UNITED STATES BANKRUPTCY COURT FOR THE NORTHERN DISTRICT OF WEST VIRGINIA
Aug 14, 2017
16-bk-1309 (Bankr. N.D.W. Va. Aug. 14, 2017)

Opinion

16-bk-1309 17-ap-03

08-14-2017

In re: GARRY J. THOMAS, Debtor. ARCHIE D. HOUCK, Plaintiff, v. GARRY J. THOMAS, Defendant.


Chapter 7 MEMORANDUM OPINION

Archie D. Houck (the "Plaintiff") seeks summary judgment on his complaint against Garry J. Thomas (the "Debtor") to except his judgment against the Debtor from the Debtor's anticipated bankruptcy discharge and lift the automatic stay to continue litigation regarding the appropriate amount of attorney fees to be awarded to him. Specifically, the Plaintiff asserts that the judgment order entered against the Debtor in the Circuit Court of Berkeley County, West Virginia (the "State Court"), supports a finding on summary judgment that the Plaintiff's judgment is nondischargeable under § 523(a)(6) of the Bankruptcy Code, and that cause exists to lift the automatic stay in the Debtor's underlying bankruptcy case based upon the court's anticipated finding of nondischargeability.

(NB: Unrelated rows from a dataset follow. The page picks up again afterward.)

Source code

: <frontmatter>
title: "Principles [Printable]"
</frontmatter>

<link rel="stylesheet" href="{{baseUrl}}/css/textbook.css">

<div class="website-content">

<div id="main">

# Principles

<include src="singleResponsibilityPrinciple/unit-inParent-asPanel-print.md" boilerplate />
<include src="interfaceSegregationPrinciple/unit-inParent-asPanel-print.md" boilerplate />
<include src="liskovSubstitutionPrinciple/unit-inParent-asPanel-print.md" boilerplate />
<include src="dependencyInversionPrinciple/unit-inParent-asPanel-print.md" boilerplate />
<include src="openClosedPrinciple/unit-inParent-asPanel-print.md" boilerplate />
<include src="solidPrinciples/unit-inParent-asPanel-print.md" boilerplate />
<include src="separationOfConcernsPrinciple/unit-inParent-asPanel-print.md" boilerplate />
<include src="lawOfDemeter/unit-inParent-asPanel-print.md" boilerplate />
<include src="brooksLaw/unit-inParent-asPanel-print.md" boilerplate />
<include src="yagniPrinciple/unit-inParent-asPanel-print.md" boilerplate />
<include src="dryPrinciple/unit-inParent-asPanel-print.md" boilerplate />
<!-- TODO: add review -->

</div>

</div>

The Debtor contends that summary judgment is inappropriate because the State Court left unresolved genuine disputes of material facts relevant to the Plaintiff's action; namely, whether the Debtor's conduct at issue was malicious as required to except a debt from discharge under § 523(a)(6). Additionally, the Debtor asserts that summary judgment is inappropriate at least regarding the State Court's award of attorney fees to the Plaintiff because that issue is still pending in the State Court. He asserts that the court should not lift the automatic stay until such time that the court resolves the issue of dischargeability.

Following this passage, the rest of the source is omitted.